Intracellular calcium release modulates polycystin-2 trafficking.

BACKGROUND: Polycystin-2 (PC2), encoded by the gene that is mutated in autosomal dominant polycystic kidney disease (ADPKD), functions as a calcium (Ca(2+)) permeable ion channel. Considerable controversy remains regarding the subcellular localization and signaling function of PC2 in kidney cells. METHODS: We investigated the subcellular PC2 localization by immunocytochemistry and confocal microscopy in primary cultures of human and rat proximal tubule cells after stimulating cytosolic Ca(2+) signaling. Plasma membrane (PM) Ca(2+) permeability was evaluated by Fura-2 manganese quenching using time-lapse fluorescence microscopy. RESULTS: We demonstrated that PC2 exhibits a dynamic subcellular localization pattern. In unstimulated human or rat proximal tubule cells, PC2 exhibited a cytosolic/reticular distribution. Treatments with agents that in various ways affect the Ca(2+) signaling machinery, those being ATP, bradykinin, ionomycin, CPA or thapsigargin, resulted in increased PC2 immunostaining in the PM. Exposing cells to the steroid hormone ouabain, known to trigger Ca(2+) oscillations in kidney cells, caused increased PC2 in the PM and increased PM Ca(2+) permeability. Intracellular Ca(2+) buffering with BAPTA, inositol 1,4,5-trisphosphate receptor (InsP3R) inhibition with 2-aminoethoxydiphenyl borate (2-APB) or Ca(2+)/Calmodulin-dependent kinase inhibition with KN-93 completely abolished ouabain-stimulated PC2 translocation to the PM. CONCLUSIONS: These novel findings demonstrate intracellular Ca(2+)-dependent PC2 trafficking in human and rat kidney cells, which may provide new insight into cyst formations in ADPKD.

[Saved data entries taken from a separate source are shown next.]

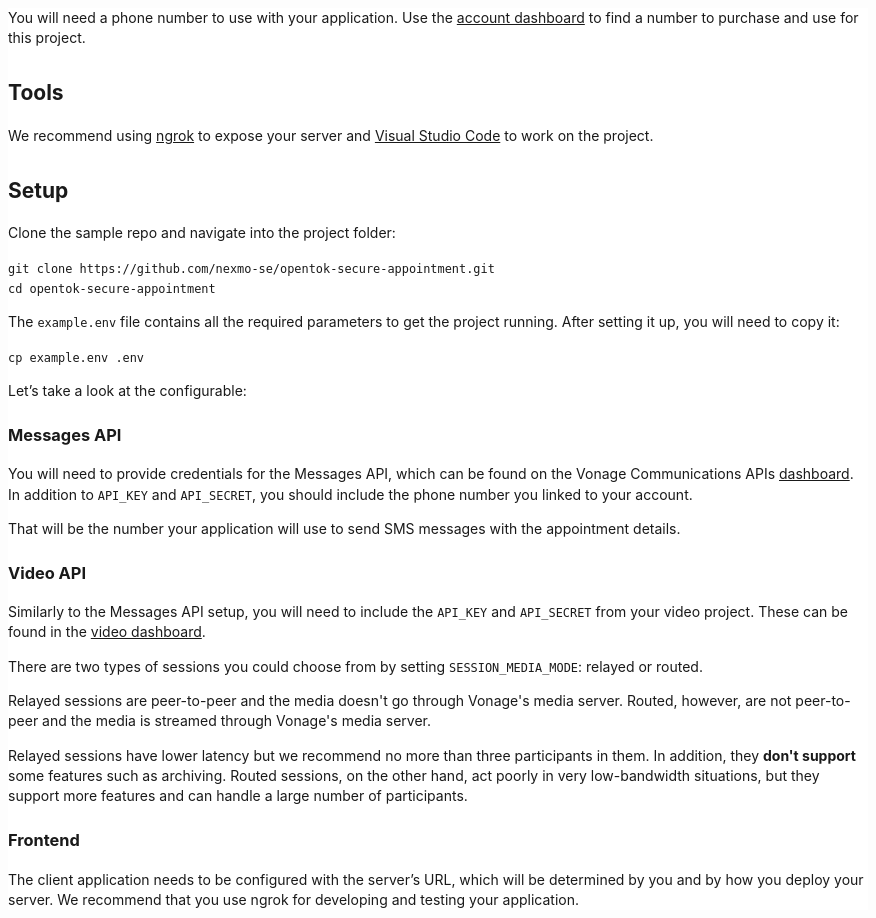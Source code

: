 You will need a phone number to use with your application. Use the [account dashboard](https://dashboard.nexmo.com/buy-numbers) to find a number to purchase and use for this project.

## Tools

We recommend using [ngrok](https://ngrok.com/) to expose your server and [Visual Studio Code](https://code.visualstudio.com/) to work on the project.

## Setup

Clone the sample repo and navigate into the project folder:

```
git clone https://github.com/nexmo-se/opentok-secure-appointment.git
cd opentok-secure-appointment
```

The `example.env` file contains all the required parameters to get the project running. After setting it up, you will need to copy it:

```
cp example.env .env
```

Let’s take a look at the configurable:

### Messages API

You will need to provide credentials for the Messages API, which can be found on the Vonage Communications APIs [dashboard](https://dashboard.nexmo.com/). In addition to `API_KEY` and `API_SECRET`, you should include the phone number you linked to your account.

That will be the number your application will use to send SMS messages with the appointment details.

### Video API

Similarly to the Messages API setup, you will need to include the `API_KEY` and `API_SECRET` from your video project. These can be found in the [video dashboard](https://tokbox.com/account/#/).

There are two types of sessions you could choose from by setting `SESSION_MEDIA_MODE`: relayed or routed.

Relayed sessions are peer-to-peer and the media doesn't go through Vonage's media server. Routed, however, are not peer-to-peer and the media is streamed through Vonage's media server.

Relayed sessions have lower latency but we recommend no more than three participants in them. In addition, they **don't support** some features such as archiving. Routed sessions, on the other hand, act poorly in very low-bandwidth situations, but they support more features and can handle a large number of participants.

### Frontend

The client application needs to be configured with the server’s URL, which will be determined by you and by how you deploy your server. We recommend that you use ngrok for developing and testing your application.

Local control of nuclear calcium signaling in cardiac myocytes by perinuclear microdomains of sarcolemmal insulin-like growth factor 1 receptors.

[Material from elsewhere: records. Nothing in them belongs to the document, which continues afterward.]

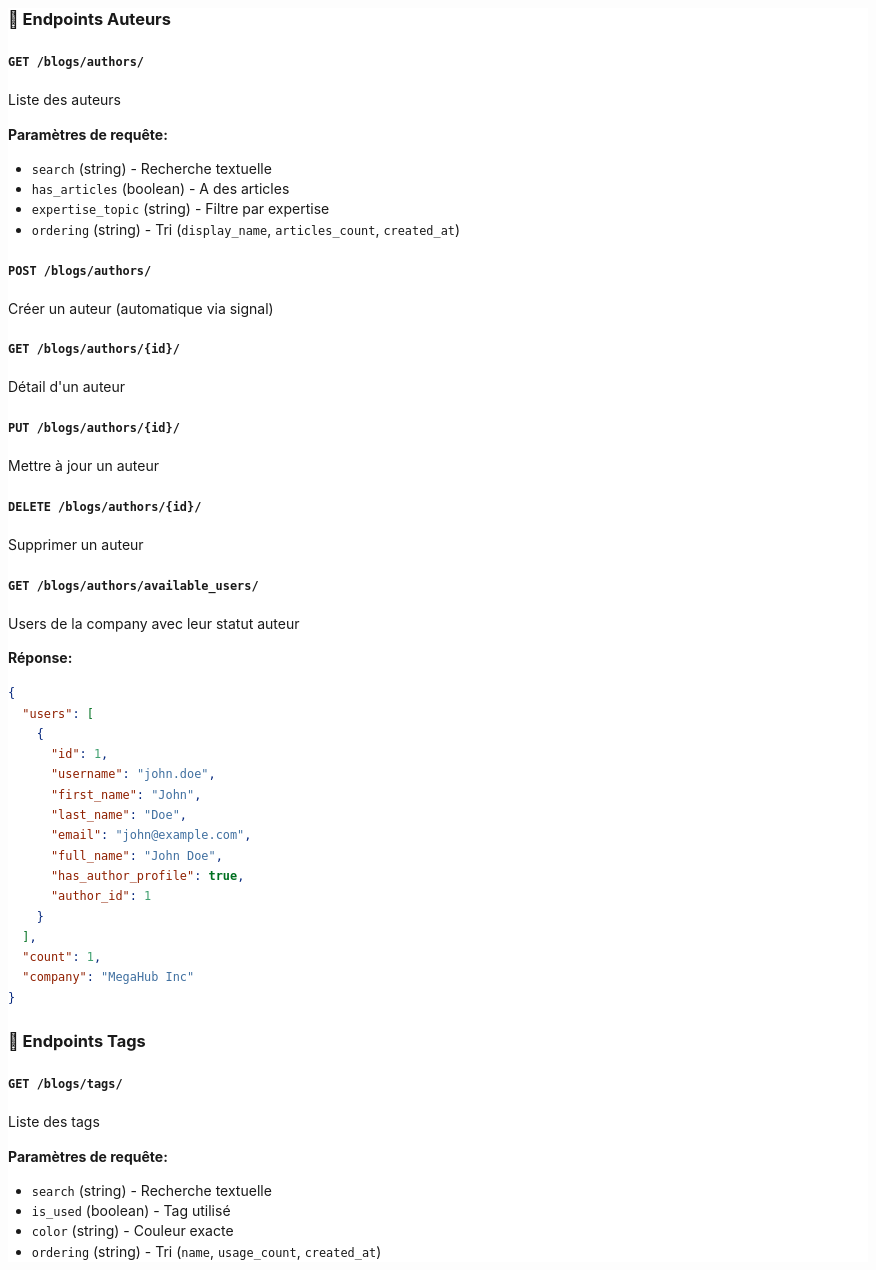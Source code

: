 ### 🔗 Endpoints Auteurs

#### `GET /blogs/authors/`
Liste des auteurs

**Paramètres de requête:**
- `search` (string) - Recherche textuelle
- `has_articles` (boolean) - A des articles
- `expertise_topic` (string) - Filtre par expertise
- `ordering` (string) - Tri (`display_name`, `articles_count`, `created_at`)

#### `POST /blogs/authors/`
Créer un auteur (automatique via signal)

#### `GET /blogs/authors/{id}/`
Détail d'un auteur

#### `PUT /blogs/authors/{id}/`
Mettre à jour un auteur

#### `DELETE /blogs/authors/{id}/`
Supprimer un auteur

#### `GET /blogs/authors/available_users/`
Users de la company avec leur statut auteur

**Réponse:**
```json
{
  "users": [
    {
      "id": 1,
      "username": "john.doe",
      "first_name": "John",
      "last_name": "Doe",
      "email": "john@example.com",
      "full_name": "John Doe",
      "has_author_profile": true,
      "author_id": 1
    }
  ],
  "count": 1,
  "company": "MegaHub Inc"
}
```

### 🔗 Endpoints Tags

#### `GET /blogs/tags/`
Liste des tags

**Paramètres de requête:**
- `search` (string) - Recherche textuelle
- `is_used` (boolean) - Tag utilisé
- `color` (string) - Couleur exacte
- `ordering` (string) - Tri (`name`, `usage_count`, `created_at`)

RATIONALE: The ability of a cell to independently regulate nuclear and cytosolic Ca(2+) signaling is currently attributed to the differential distribution of inositol 1,4,5-trisphosphate receptor channel isoforms in the nucleoplasmic versus the endoplasmic reticulum. In cardiac myocytes, T-tubules confer the necessary compartmentation of Ca(2+) signals, which allows sarcomere contraction in response to plasma membrane depolarization, but whether there is a similar structure tunneling extracellular stimulation to control nuclear Ca(2+) signals locally has not been explored. OBJECTIVE: To study the role of perinuclear sarcolemma in selective nuclear Ca(2+) signaling. METHODS AND RESULTS: We report here that insulin-like growth factor 1 triggers a fast and independent nuclear Ca(2+) signal in neonatal rat cardiac myocytes, human embryonic cardiac myocytes, and adult rat cardiac myocytes. This fast and localized response is achieved by activation of insulin-like growth factor 1 receptor signaling complexes present in perinuclear invaginations of the plasma membrane. The perinuclear insulin-like growth factor 1 receptor pool connects extracellular stimulation to local activation of nuclear Ca(2+) signaling and transcriptional upregulation through the perinuclear hydrolysis of phosphatidylinositol 4,5-biphosphate inositol 1,4,5-trisphosphate production, nuclear Ca(2+) release, and activation of the transcription factor myocyte-enhancing factor 2C. Genetically engineered Ca(2+) buffers--parvalbumin--with cytosolic or nuclear localization demonstrated that the nuclear Ca(2+) handling system is physically and functionally segregated from the cytosolic Ca(2+) signaling machinery. CONCLUSIONS: These data reveal the existence of an inositol 1,4,5-trisphosphate-dependent nuclear Ca(2+) toolkit located in direct apposition to the cell surface, which allows the local control of rapid and independent activation of nuclear Ca(2+) signaling in response to an extracellular ligand.